イオンビーム照射によるイオンミリング法

イオンミリングとは、イオンビームの照射によってエッチングや研磨を原子レベルで前処理仕上げをする方法です。予備的に平坦化や薄くした試料の精密仕上げをするために表面すれすれにアルゴンイオンビームを照射させ、STEMあるいはTEM用の観察・評価用表面や薄膜試料を作成する方法です。

 その他のエネルギー方式による研磨方法

  • FIB
  • クラスターイオン

イオンミリング法と比べた際のPERET(エロージョンエッチング法)

材料変質が起こらない(特に樹脂)

イオンミリング法では、原子レベルの高エネルギー照射で化学変化が発生しやすい手法となり、特に樹脂材など有機系材料での材料変質が起きやすいのがデメリットとなります。PERETは化学的変化を起こさないため、特に変質しやすい樹脂材など有機系材料には有効です。
PERETでの金属前処理は極薄い酸化膜と構造変化層があります。セラミックスでもごく薄い構造変化層があります。

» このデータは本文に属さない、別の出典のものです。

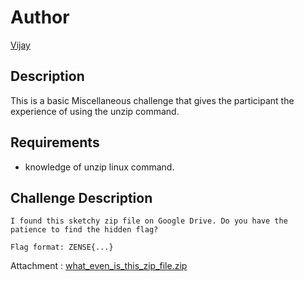 # Author

[Vijay](https://github.com/vijay-jaisankar)

## Description

This is a basic Miscellaneous challenge that gives the participant the experience of using the unzip command.
## Requirements

- knowledge of unzip linux command.

## Challenge Description

```
I found this sketchy zip file on Google Drive. Do you have the patience to find the hidden flag?

Flag format: ZENSE{...}
```

Attachment : 
[what_even_is_this_zip_file.zip](https://drive.google.com/file/d/1JDr0dlaZbHk5LUMRhEQ2UBWMEo2rQ2H0/view?usp=sharing)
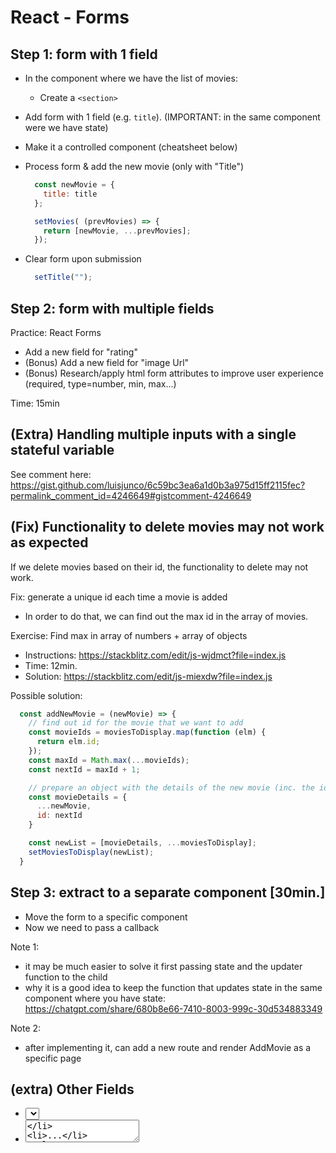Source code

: 

# React - Forms

<!-- 


Status: draft



*** IMPORTANT ***
*** IMPORTANT ***
-
- Start creating the FORM IN THE SAME COMPONENT WHERE WE HAVE STATE.
-
*** IMPORTANT ***
*** IMPORTANT ***






Steps:
- 1. Create the Form in the same component where we store the list of movies (ie. w/o creating a specific component for the form)

- 2. Creating a specific component for the form (when the user submits, we will need to update state on the parent component -- this is what students find difficult)


Notes:

- Forms can take much longer than it seems (!!).
- Students find it very challenging/confusing (all the part when we need to change state in the parent component etc)

-->


## Step 1: form with 1 field

- In the component where we have the list of movies:
  - Create a `<section>`

- Add form with 1 field (e.g. `title`).
  (IMPORTANT: in the same component were we have state)

- Make it a controlled component (cheatsheet below)

- Process form & add the new movie (only with "Title")


  ```js
    const newMovie = {
      title: title 
    };

    setMovies( (prevMovies) => {
      return [newMovie, ...prevMovies];
    });
  ```


- Clear form upon submission

  ```js
    setTitle("");
  ```




## Step 2: form with multiple fields

Practice: React Forms

<!-- 

- Initial code: https://stackblitz.com/~/github.com/ironhack-apr2024-theScriptSociety/popcorn-time

- Alternative: create a Stackblitz app from the code we do in class.
  - note: if we use the code from class, make sure to display "rating" in the homepage.
-->


- Add a new field for "rating"
- (Bonus) Add a new field for "image Url"
- (Bonus) Research/apply html form attributes to improve user experience (required, type=number, min, max...)

Time: 15min




## (Extra) Handling multiple inputs with a single stateful variable

<!--
- Just mention that it is possible 
- Don't implement it (takes a lot of time)
-->

See comment here: https://gist.github.com/luisjunco/6c59bc3ea6a1d0b3a975d15ff2115fec?permalink_comment_id=4246649#gistcomment-4246649




## (Fix) Functionality to delete movies may not work as expected

<!--
How to reproduce:
- Create 2 new movies
- Delete one of them
-->

If we delete movies based on their id, the functionality to delete may not work.


Fix: generate a unique id each time a movie is added
- In order to do that, we can find out the max id in the array of movies.

<!-- 

important: generate a unique id (will make our life easier when we implement routing)

-->


Exercise: Find max in array of numbers + array of objects
- Instructions: https://stackblitz.com/edit/js-wjdmct?file=index.js
- Time: 12min.
- Solution: https://stackblitz.com/edit/js-miexdw?file=index.js




Possible solution:

```js
  const addNewMovie = (newMovie) => {
    // find out id for the movie that we want to add
    const movieIds = moviesToDisplay.map(function (elm) {
      return elm.id;
    });
    const maxId = Math.max(...movieIds);
    const nextId = maxId + 1;

    // prepare an object with the details of the new movie (inc. the id)
    const movieDetails = {
      ...newMovie,
      id: nextId
    }

    const newList = [movieDetails, ...moviesToDisplay];
    setMoviesToDisplay(newList);
  }
```






## Step 3: extract to a separate component [30min.]

<!-- 

@LT: 

- Keep this as an optional session

-->

- Move the form to a specific component <AddMovie />
- Now we need to pass a callback

Note 1:
- it may be much easier to solve it first passing state and the updater function to the child
- why it is a good idea to keep the function that updates state in the same component where you have state: https://chatgpt.com/share/680b8e66-7410-8003-999c-30d534883349

Note 2: 
- after implementing it, can add a new route and render AddMovie as a specific page




## (extra) Other Fields
- <select>
- <textarea>
- ...

> Google / React docs / Students portal




## (Extra) SearchBox:




<!--
@todo: record video
- how to implement search box (e.g. directly in app.js)
- extract to specific component (e.g. "SearchBox" component)

- or, share link to youtube.

-->



Functionality for searchbox (asked in today's lab)
- option1: show how to do 
- option2: provide an example with code so that they can see it (e.g. in popcorn time)
- option 3: pass video
  - Implement search filter (web dev simplified, 14min.): https://www.youtube.com/watch?v=E1cklb4aeXA&t=335s


<!-- IMPORTANT: keep searchBar in App.js  -->
<!-- IMPORTANT: keep searchBar in App.js  -->
<!-- IMPORTANT: keep searchBar in App.js  -->



Example commit 1 (searchBar in App.js): 
- https://github.com/RemoteRaccoons-Ironhack-Nov-22/raccoons-popcorn-time/commit/e2c1abc8e4ef0217537e30ca07e8a87357e8f49f


Example commit 2 (extract search box to a specific component "SearchBox"): 
- https://github.com/RemoteRaccoons-Ironhack-Nov-22/raccoons-popcorn-time/commit/5f8559833f5d79b08dde32243cb9daafd378f395
- From all possible patterns (without useEffect), keeping a stateful variable "searchQuery" in App.js would be the easiest (otherwise you need to keep a second stateful variable in App.js + update it every time you add/delete a movie).




## React Forms Cheatsheet:

Gist: https://gist.github.com/luisjunco/6c59bc3ea6a1d0b3a975d15ff2115fec

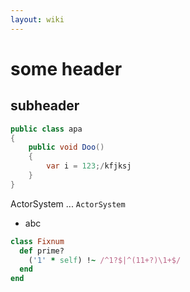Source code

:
 ```yaml
---
layout: wiki
---
```


# some header

## subheader

```csharp
public class apa
{
	public void Doo()
	{
		var i = 123;/kfjksj
	}
}
```

ActorSystem ...  `ActorSystem`  

* abc


``` ruby Discover if a number is prime http://www.noulakaz.net/weblog/2007/03/18/a-regular-expression-to-check-for-prime-numbers/ Source Article
class Fixnum
  def prime?
    ('1' * self) !~ /^1?$|^(11+?)\1+$/
  end
end
```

このような材料の精密分析ではPERETとイオンミリングを組み合わせて使用すると高速で前処理が完了します。

加工スピードが速い(特に樹脂)

イオンミリング法は精密加工が可能な反面、加工スピードが遅いのが大きなデメリットです。また高速にするにはエネルギーを大きくしますが変質が発生する確率が高くなります。PERETは特に樹脂や有機材料においてエッチング速度が速く変質が少ない特徴があります。
金属やセラミックスはPERETの高速処理(少し変質がある)とイオンミリングの精密仕上げを組み合わせて使用すると短時間で前処理が完了します。